> What needs to be done
Which lines run from the line containing "(with $x_s = x'_s" through the end of the records below? Reproduce them exactly, and nothing else.

> Materials provided
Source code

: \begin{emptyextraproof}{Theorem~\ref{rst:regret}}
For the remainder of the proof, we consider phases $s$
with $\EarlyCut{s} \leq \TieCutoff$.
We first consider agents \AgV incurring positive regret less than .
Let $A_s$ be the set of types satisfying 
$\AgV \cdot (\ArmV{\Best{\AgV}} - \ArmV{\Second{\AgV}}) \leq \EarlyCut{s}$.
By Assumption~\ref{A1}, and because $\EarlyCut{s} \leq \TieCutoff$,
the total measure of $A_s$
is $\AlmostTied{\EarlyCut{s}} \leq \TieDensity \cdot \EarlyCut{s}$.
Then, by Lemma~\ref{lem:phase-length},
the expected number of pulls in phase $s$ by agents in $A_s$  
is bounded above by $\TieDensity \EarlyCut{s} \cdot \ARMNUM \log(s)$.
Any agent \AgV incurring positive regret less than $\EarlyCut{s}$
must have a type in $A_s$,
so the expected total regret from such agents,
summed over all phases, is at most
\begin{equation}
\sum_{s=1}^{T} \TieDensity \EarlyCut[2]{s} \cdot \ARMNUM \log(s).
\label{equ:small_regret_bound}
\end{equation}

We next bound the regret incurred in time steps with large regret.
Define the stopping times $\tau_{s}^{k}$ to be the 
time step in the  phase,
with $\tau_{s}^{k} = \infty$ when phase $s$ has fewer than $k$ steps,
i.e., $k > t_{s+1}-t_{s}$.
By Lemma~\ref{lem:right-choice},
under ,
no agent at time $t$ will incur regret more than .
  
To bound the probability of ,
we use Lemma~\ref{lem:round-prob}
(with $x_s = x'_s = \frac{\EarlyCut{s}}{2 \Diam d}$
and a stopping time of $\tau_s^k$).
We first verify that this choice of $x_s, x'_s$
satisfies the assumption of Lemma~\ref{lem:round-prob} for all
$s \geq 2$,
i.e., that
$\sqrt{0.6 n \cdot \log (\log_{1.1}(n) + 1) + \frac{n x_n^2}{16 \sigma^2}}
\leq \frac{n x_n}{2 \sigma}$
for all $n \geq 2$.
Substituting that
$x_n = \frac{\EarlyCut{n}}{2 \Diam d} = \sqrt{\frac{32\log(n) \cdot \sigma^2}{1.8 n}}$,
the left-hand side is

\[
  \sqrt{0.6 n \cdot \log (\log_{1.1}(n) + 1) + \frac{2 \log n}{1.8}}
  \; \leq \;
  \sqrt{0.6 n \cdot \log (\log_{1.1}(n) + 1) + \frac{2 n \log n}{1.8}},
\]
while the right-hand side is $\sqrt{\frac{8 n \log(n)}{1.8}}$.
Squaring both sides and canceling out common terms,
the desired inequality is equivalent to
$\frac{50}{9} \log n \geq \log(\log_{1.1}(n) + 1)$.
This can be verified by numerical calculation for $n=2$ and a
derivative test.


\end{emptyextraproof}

> Answer section
(with $x_s = x'_s = \frac{\EarlyCut{s}}{2 \Diam d}$
and a stopping time of $\tau_s^k$).
We first verify that this choice of $x_s, x'_s$
satisfies the assumption of Lemma~\ref{lem:round-prob} for all
$s \geq 2$,
i.e., that
$\sqrt{0.6 n \cdot \log (\log_{1.1}(n) + 1) + \frac{n x_n^2}{16 \sigma^2}}
\leq \frac{n x_n}{2 \sigma}$
for all $n \geq 2$.
Substituting that
$x_n = \frac{\EarlyCut{n}}{2 \Diam d} = \sqrt{\frac{32\log(n) \cdot \sigma^2}{1.8 n}}$,
the left-hand side is

\[
  \sqrt{0.6 n \cdot \log (\log_{1.1}(n) + 1) + \frac{2 \log n}{1.8}}
  \; \leq \;
  \sqrt{0.6 n \cdot \log (\log_{1.1}(n) + 1) + \frac{2 n \log n}{1.8}},
\]
while the right-hand side is $\sqrt{\frac{8 n \log(n)}{1.8}}$.
Squaring both sides and canceling out common terms,
the desired inequality is equivalent to
$\frac{50}{9} \log n \geq \log(\log_{1.1}(n) + 1)$.
This can be verified by numerical calculation for $n=2$ and a
derivative test.


\end{emptyextraproof}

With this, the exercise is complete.